**To do:** In the data below, how many lines contain the word "yoursite"? Answer with the number alone.

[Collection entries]
== == ==

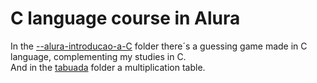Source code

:# C language course in Alura
In the [--alura-introducao-a-C](https://github.com/bernaRocha/alura_linguagemC/tree/master/--alura-introducao-a-C) folder there´s a guessing game made in C language, complementing my studies in C.<br>
And in the [tabuada](https://github.com/bernaRocha/alura_linguagemC/tree/master/tabuada) folder a multiplication table.
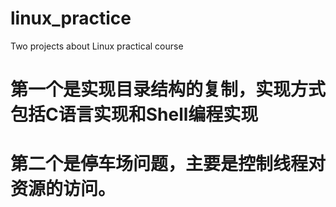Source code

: # linux_practice
Two projects about Linux practical course
# 第一个是实现目录结构的复制，实现方式包括C语言实现和Shell编程实现
# 第二个是停车场问题，主要是控制线程对资源的访问。

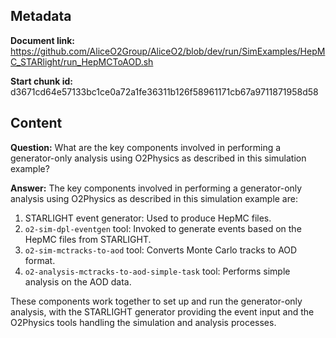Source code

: ## Metadata

**Document link:** https://github.com/AliceO2Group/AliceO2/blob/dev/run/SimExamples/HepMC_STARlight/run_HepMCToAOD.sh

**Start chunk id:** d3671cd64e57133bc1ce0a72a1fe36311b126f58961171cb67a9711871958d58

## Content

**Question:** What are the key components involved in performing a generator-only analysis using O2Physics as described in this simulation example?

**Answer:** The key components involved in performing a generator-only analysis using O2Physics as described in this simulation example are:

1. STARLIGHT event generator: Used to produce HepMC files.
2. `o2-sim-dpl-eventgen` tool: Invoked to generate events based on the HepMC files from STARLIGHT.
3. `o2-sim-mctracks-to-aod` tool: Converts Monte Carlo tracks to AOD format.
4. `o2-analysis-mctracks-to-aod-simple-task` tool: Performs simple analysis on the AOD data.

These components work together to set up and run the generator-only analysis, with the STARLIGHT generator providing the event input and the O2Physics tools handling the simulation and analysis processes.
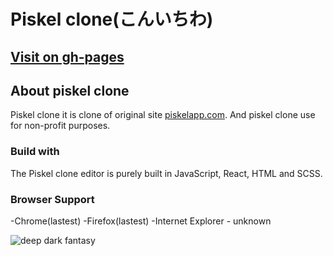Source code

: # Piskel clone(こんいちわ)

## [Visit on gh-pages](https://kozjar.github.io/Gachi_Rep/)

## About piskel clone 
Piskel clone it is clone of original site  [piskelapp.com](https://www.piskelapp.com/). And piskel clone use for non-profit purposes.

### Build with 
The Piskel clone editor is purely built in JavaScript, React, HTML and SCSS.

### Browser Support
-Chrome(lastest)
-Firefox(lastest)
-Internet Explorer - unknown

![deep dark fantasy](https://media1.giphy.com/media/p0PddiU93ArQc/giphy.gif)



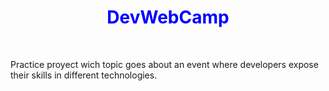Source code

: <h1 style="color:blue;text-align:center">DevWebCamp</h1>
<br>
<p>Practice proyect wich topic goes about an event where developers expose their skills in different technologies.</p>

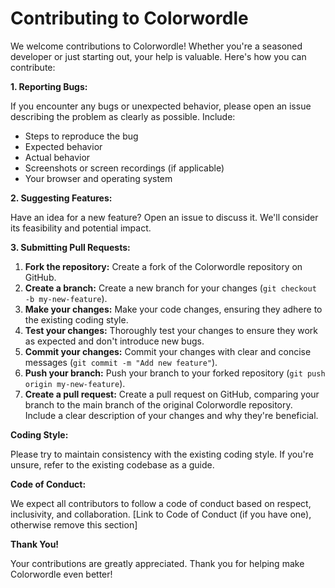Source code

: # Contributing to Colorwordle

We welcome contributions to Colorwordle!  Whether you're a seasoned developer or just starting out, your help is valuable.  Here's how you can contribute:

**1. Reporting Bugs:**

If you encounter any bugs or unexpected behavior, please open an issue describing the problem as clearly as possible.  Include:

*   Steps to reproduce the bug
*   Expected behavior
*   Actual behavior
*   Screenshots or screen recordings (if applicable)
*   Your browser and operating system

**2. Suggesting Features:**

Have an idea for a new feature?  Open an issue to discuss it.  We'll consider its feasibility and potential impact.

**3. Submitting Pull Requests:**

1.  **Fork the repository:** Create a fork of the Colorwordle repository on GitHub.
2.  **Create a branch:** Create a new branch for your changes (`git checkout -b my-new-feature`).
3.  **Make your changes:**  Make your code changes, ensuring they adhere to the existing coding style.
4.  **Test your changes:** Thoroughly test your changes to ensure they work as expected and don't introduce new bugs.
5.  **Commit your changes:** Commit your changes with clear and concise messages (`git commit -m "Add new feature"`).
6.  **Push your branch:** Push your branch to your forked repository (`git push origin my-new-feature`).
7.  **Create a pull request:** Create a pull request on GitHub, comparing your branch to the main branch of the original Colorwordle repository.  Include a clear description of your changes and why they're beneficial.

**Coding Style:**

Please try to maintain consistency with the existing coding style.  If you're unsure, refer to the existing codebase as a guide.

**Code of Conduct:**

We expect all contributors to follow a code of conduct based on respect, inclusivity, and collaboration.  [Link to Code of Conduct (if you have one), otherwise remove this section]

**Thank You!**

Your contributions are greatly appreciated. Thank you for helping make Colorwordle even better!
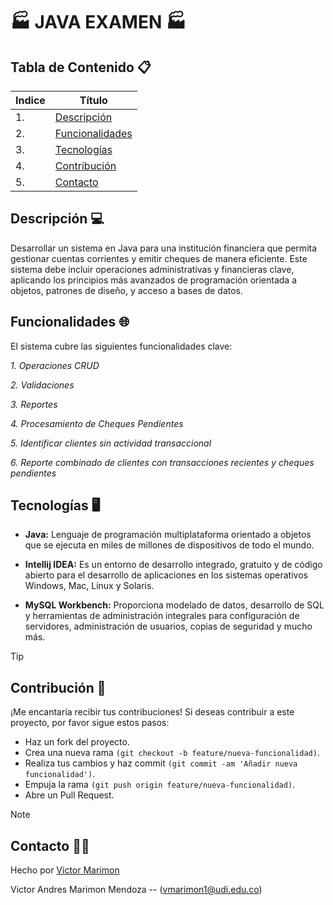 # 🏭 JAVA EXAMEN 🏭

## Tabla de Contenido 📋
| Indice | Título  |
|--|--|
| 1. | [Descripción](#descripción-) |
| 2. | [Funcionalidades](#funcionalidades-) |
| 3. | [Tecnologías](#tecnologías-%EF%B8%8F) |
| 4. | [Contribución](#contribución-) |
| 5. | [Contacto](#contacto-) |

## Descripción 💻

Desarrollar un sistema en Java para una institución financiera que permita gestionar cuentas corrientes y emitir cheques de manera eficiente. Este sistema debe incluir operaciones administrativas y financieras clave, aplicando los principios más avanzados de programación orientada a objetos, patrones de diseño, y acceso a bases de datos. 


## Funcionalidades 🌐

El sistema cubre las siguientes funcionalidades clave:

*1. Operaciones CRUD*

*2. Validaciones*

*3. Reportes*

*4. Procesamiento de Cheques Pendientes*

*5. Identificar clientes sin actividad transaccional*

*6. Reporte combinado de clientes con transacciones recientes y cheques pendientes*


## Tecnologías 🖥️

- **Java:** Lenguaje de programación multiplataforma orientado a objetos que se ejecuta en miles de millones de dispositivos de todo el mundo.
  
- **Intellij IDEA:** Es un entorno de desarrollo integrado, gratuito y de código abierto para el desarrollo de aplicaciones en los sistemas operativos Windows, Mac, Linux y Solaris.
  
- **MySQL Workbench:** Proporciona modelado de datos, desarrollo de SQL y herramientas de administración integrales para configuración de servidores, administración de usuarios, copias de seguridad y mucho más.

> [!TIP]
> ## Contribución 👥

¡Me encantaría recibir tus contribuciones! Si deseas contribuir a este proyecto, por favor sigue estos pasos:

- Haz un fork del proyecto.
- Crea una nueva rama `(git checkout -b feature/nueva-funcionalidad)`.
- Realiza tus cambios y haz commit `(git commit -am 'Añadir nueva funcionalidad')`.
- Empuja la rama `(git push origin feature/nueva-funcionalidad)`.
- Abre un Pull Request.

> [!NOTE]
> ## Contacto 🧑‍💻

Hecho por [Victor Marimon](https://github.com/VictorMarimon) 

Victor Andres Marimon Mendoza -- (vmarimon1@udi.edu.co)
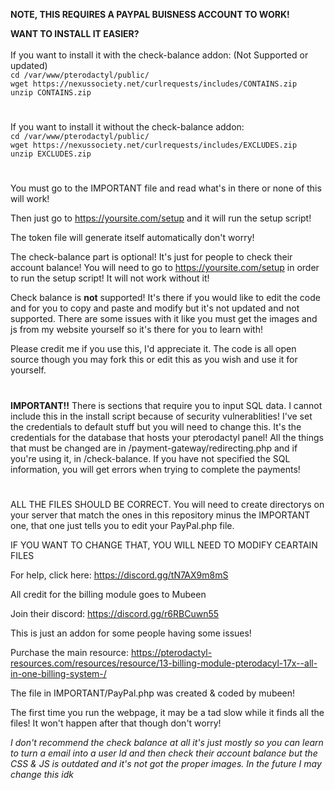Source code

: **NOTE, THIS REQUIRES A PAYPAL BUISNESS ACCOUNT TO WORK!**

**WANT TO INSTALL IT EASIER?**</br></br>
If you want to install it with the check-balance addon: (Not Supported or updated)</br>
``cd /var/www/pterodactyl/public/``<br>
``wget https://nexussociety.net/curlrequests/includes/CONTAINS.zip``</br>
``unzip CONTAINS.zip``<br>

#

If you want to install it without the check-balance addon:</br>
``cd /var/www/pterodactyl/public/``<br>
``wget https://nexussociety.net/curlrequests/includes/EXCLUDES.zip``</br>
``unzip EXCLUDES.zip``<br>

#
You must go to the IMPORTANT file and read what's in there or none of this will work!

Then just go to https://yoursite.com/setup and it will run the setup script!


The token file will generate itself automatically don't worry!

The check-balance part is optional! It's just for people to check their account balance!
You will need to go to https://yoursite.com/setup in order to run the setup script! It will not work without it!

Check balance is **not** supported! It's there if you would like to edit the code and for you to copy and paste and modify but it's not updated and not supported. There are some issues with it like you must get the images and js from my website yourself so it's there for you to learn with!

Please credit me if you use this, I'd appreciate it. The code is all open source though you may fork this or edit this as you wish and use it for yourself.

#

**IMPORTANT!!** There is sections that require you to input SQL data. I cannot include this in the install script because of security vulnerablities! I've set the credentials to default stuff but you will need to change this. It's the credentials for the database that hosts your pterodactyl panel! All the things that must be changed are in /payment-gateway/redirecting.php and if you're using it, in /check-balance. If you have not specified the SQL information, you will get errors when trying to complete the payments!

#

ALL THE FILES SHOULD BE CORRECT. You will need to create directorys on your server that match the ones in this repository minus the IMPORTANT one, that one just tells you to edit your PayPal.php file.

IF YOU WANT TO CHANGE THAT, YOU WILL NEED TO MODIFY CEARTAIN FILES

For help, click here: https://discord.gg/tN7AX9m8mS

All credit for the billing module goes to Mubeen 

Join their discord: https://discord.gg/r6RBCuwn55 

This is just an addon for some people having some issues!

Purchase the main resource: https://pterodactyl-resources.com/resources/resource/13-billing-module-pterodacyl-17x--all-in-one-billing-system-/

The file in IMPORTANT/PayPal.php was created & coded by mubeen!

The first time you run the webpage, it may be a tad slow while it finds all the files! It won't happen after that though don't worry!

*I don't recommend the check balance at all it's just mostly so you can learn to turn a email into a user Id and then check their account balance but the CSS & JS is outdated and it's not got the proper images. In the future I may change this idk*
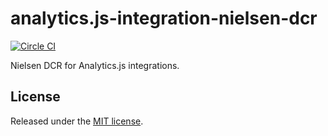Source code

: # analytics.js-integration-nielsen-dcr
[![Circle CI](https://ci.segment.com/gh/segmentio/analytics.js-integrations.svg?style=svg&circle-token=9ea127ae84700c7717d40e7f3ab2cb75a927292d)](https://ci.segment.com/gh/segmentio/analytics.js-integrations)

Nielsen DCR for Analytics.js integrations.

## License

Released under the [MIT license](../../LICENSE).
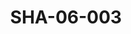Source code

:---
pid: SHA-06-003
title: SHA-06-003
language: en
collection: Sharhabil Ahmed
original_label: 
rights: Sharhabil Ahmed
location_of_original: Sharhabil Ahmed
photographer_or_studio: 
scanned_from: photograph 9.5 by 14.3
_date: late 1970s
location: Khartoum, Sports Park
description: Shihab Sharhabil and school children
additional_notes: 
permission_display: 'yes'
on_server: 'no'
on_website: 'no'
permalink: /archive/en/sha-06-003.html
layout: photo-page
---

== == ==

**Task output:** 2